§ What you should do: Pick each line containing the word "article" out of the data below.

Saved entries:
⟨
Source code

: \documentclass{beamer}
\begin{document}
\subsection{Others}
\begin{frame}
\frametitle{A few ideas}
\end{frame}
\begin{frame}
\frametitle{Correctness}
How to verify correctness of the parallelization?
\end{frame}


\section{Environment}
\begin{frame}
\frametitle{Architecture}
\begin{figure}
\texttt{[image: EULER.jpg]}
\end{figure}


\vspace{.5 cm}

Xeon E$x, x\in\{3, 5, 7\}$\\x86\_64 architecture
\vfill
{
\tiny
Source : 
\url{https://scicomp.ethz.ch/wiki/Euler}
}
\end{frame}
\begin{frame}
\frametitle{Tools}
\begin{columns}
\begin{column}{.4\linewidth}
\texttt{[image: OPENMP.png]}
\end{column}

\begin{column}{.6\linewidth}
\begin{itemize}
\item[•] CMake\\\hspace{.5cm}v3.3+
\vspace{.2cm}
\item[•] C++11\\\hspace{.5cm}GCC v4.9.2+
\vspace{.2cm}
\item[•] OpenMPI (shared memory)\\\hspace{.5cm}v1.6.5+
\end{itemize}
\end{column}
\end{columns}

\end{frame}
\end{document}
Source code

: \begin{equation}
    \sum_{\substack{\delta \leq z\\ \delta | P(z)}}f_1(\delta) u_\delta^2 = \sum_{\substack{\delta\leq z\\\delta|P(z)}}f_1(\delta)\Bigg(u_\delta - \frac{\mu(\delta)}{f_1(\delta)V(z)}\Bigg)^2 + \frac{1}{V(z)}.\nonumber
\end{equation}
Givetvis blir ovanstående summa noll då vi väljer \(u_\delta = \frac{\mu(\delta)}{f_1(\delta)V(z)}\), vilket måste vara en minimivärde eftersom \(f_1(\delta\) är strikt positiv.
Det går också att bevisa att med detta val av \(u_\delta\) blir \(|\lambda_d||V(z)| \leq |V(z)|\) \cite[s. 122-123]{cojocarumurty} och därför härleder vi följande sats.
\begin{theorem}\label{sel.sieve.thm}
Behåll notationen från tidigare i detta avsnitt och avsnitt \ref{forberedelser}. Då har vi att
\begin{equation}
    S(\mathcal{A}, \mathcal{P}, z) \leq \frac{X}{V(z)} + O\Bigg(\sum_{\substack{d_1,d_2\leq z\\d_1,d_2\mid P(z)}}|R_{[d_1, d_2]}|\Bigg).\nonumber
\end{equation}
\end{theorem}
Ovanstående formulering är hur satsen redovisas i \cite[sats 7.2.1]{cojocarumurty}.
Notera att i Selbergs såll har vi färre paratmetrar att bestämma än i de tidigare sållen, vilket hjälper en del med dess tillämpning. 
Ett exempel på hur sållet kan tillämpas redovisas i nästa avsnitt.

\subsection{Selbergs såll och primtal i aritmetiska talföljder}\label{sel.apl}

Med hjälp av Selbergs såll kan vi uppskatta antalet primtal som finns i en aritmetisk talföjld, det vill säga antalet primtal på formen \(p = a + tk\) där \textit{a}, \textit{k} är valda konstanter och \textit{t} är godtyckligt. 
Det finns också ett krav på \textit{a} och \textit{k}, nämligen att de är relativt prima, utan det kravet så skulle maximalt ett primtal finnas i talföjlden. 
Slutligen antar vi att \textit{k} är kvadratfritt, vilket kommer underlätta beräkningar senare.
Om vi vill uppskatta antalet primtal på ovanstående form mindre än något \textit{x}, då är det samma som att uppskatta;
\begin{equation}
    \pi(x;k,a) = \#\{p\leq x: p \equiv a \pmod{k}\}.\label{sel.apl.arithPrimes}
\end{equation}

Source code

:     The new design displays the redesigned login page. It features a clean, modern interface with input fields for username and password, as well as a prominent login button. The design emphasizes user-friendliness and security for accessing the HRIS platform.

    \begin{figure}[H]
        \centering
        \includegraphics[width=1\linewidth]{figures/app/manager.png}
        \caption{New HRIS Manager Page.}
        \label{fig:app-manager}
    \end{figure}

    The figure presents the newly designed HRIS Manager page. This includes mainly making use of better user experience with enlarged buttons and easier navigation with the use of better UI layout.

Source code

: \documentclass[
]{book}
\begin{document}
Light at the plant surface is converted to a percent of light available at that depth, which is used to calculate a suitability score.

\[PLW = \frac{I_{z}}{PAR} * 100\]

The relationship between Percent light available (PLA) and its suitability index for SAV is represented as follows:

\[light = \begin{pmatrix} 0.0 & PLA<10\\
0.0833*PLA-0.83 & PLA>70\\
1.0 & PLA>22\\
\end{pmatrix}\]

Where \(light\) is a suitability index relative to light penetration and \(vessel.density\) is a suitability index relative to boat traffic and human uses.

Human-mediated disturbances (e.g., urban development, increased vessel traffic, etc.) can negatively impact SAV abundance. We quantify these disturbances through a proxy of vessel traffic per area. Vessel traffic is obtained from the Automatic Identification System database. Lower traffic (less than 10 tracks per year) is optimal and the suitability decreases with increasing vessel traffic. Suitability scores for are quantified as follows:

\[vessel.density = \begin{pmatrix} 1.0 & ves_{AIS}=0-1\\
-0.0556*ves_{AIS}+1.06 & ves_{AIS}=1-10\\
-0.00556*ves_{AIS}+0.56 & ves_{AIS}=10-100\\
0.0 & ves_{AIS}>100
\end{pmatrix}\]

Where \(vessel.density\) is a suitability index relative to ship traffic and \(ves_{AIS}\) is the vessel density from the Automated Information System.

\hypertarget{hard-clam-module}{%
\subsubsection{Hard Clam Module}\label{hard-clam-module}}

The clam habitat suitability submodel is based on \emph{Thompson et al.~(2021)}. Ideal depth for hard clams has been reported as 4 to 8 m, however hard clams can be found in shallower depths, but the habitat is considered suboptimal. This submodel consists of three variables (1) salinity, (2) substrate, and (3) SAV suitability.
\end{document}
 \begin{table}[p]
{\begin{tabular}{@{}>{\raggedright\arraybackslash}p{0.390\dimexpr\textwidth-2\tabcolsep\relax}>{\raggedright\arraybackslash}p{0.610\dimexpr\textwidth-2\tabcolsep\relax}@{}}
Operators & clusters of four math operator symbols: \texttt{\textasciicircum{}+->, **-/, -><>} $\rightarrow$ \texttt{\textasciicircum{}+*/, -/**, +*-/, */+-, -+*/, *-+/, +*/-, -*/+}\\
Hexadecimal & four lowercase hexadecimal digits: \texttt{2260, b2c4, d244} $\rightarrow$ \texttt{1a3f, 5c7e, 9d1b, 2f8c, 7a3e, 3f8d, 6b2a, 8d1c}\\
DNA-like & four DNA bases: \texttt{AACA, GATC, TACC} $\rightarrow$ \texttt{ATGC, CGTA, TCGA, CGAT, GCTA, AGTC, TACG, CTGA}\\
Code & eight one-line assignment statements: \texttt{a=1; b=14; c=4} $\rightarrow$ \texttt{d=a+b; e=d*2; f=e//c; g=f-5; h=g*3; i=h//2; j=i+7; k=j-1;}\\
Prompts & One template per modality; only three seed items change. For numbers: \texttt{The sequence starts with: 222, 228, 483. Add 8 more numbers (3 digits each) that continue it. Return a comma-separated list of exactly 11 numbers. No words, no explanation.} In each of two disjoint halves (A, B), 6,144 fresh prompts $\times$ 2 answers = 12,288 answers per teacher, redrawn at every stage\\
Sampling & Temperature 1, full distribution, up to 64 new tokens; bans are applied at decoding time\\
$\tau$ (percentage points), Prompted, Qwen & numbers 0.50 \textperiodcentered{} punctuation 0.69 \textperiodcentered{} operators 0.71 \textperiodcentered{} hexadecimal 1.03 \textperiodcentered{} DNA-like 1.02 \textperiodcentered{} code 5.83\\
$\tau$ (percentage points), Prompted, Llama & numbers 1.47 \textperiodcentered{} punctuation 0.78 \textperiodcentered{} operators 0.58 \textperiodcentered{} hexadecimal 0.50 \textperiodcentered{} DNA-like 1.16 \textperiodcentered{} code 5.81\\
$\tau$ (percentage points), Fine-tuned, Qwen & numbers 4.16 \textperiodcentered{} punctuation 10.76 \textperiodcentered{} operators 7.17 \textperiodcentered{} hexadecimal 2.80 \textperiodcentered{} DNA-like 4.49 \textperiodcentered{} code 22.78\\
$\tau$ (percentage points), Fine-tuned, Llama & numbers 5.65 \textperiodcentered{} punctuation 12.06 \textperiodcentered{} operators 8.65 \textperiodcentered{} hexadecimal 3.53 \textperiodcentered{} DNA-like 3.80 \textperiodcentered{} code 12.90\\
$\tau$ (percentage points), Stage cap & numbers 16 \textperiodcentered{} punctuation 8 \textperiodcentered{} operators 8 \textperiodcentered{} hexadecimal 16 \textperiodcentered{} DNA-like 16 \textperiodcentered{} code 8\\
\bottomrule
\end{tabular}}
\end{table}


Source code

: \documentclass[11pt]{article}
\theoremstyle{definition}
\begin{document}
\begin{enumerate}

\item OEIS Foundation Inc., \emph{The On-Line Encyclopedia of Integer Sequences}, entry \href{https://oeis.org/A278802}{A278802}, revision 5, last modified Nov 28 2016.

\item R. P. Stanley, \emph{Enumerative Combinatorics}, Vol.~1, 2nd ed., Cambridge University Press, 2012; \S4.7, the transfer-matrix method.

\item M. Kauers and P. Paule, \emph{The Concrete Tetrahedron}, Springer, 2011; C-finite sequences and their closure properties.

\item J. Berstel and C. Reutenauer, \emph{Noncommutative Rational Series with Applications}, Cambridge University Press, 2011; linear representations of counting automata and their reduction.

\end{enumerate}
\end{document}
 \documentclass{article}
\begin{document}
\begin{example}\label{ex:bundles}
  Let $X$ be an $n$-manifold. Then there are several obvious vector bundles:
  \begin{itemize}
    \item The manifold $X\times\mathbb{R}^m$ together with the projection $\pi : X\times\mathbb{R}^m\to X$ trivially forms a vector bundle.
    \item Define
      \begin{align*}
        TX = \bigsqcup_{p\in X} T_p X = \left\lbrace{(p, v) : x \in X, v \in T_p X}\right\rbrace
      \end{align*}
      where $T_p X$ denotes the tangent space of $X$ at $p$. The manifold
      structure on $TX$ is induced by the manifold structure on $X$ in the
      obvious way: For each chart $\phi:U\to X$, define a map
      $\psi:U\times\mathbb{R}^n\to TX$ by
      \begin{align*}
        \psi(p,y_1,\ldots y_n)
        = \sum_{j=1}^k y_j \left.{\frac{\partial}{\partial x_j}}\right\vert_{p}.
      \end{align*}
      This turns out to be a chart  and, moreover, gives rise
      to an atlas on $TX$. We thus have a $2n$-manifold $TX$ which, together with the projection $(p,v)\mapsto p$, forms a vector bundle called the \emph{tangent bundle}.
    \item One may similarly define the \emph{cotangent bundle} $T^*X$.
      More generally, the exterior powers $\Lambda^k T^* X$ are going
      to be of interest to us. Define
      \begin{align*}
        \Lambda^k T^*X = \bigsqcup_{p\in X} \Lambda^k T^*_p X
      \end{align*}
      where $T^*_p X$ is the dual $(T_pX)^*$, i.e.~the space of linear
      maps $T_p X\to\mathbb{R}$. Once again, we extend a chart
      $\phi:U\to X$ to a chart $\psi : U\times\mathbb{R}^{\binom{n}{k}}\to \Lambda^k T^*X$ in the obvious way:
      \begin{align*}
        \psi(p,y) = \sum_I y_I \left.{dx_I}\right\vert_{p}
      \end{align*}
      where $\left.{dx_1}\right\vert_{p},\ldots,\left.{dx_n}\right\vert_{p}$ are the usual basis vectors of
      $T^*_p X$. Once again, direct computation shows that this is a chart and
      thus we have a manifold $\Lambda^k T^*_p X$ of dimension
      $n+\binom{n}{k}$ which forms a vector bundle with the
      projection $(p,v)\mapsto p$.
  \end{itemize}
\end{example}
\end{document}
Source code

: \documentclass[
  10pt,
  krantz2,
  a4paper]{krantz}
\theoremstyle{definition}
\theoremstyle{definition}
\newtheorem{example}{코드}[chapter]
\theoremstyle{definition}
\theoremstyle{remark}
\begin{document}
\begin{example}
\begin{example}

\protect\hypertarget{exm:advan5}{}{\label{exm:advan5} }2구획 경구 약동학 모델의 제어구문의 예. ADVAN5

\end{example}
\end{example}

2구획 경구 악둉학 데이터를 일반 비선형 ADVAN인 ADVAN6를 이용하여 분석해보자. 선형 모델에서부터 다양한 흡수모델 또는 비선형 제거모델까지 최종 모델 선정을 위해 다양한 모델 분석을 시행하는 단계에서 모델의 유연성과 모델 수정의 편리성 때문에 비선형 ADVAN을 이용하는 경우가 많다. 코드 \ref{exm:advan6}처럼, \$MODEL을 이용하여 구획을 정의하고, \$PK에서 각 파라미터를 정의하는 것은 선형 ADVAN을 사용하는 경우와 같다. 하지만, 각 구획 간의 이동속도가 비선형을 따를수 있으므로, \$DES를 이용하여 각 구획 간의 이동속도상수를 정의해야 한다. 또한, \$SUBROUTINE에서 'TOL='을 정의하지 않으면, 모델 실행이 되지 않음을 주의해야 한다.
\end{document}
⟩
§ The answer:
: \documentclass[11pt]{article}
 \documentclass{article}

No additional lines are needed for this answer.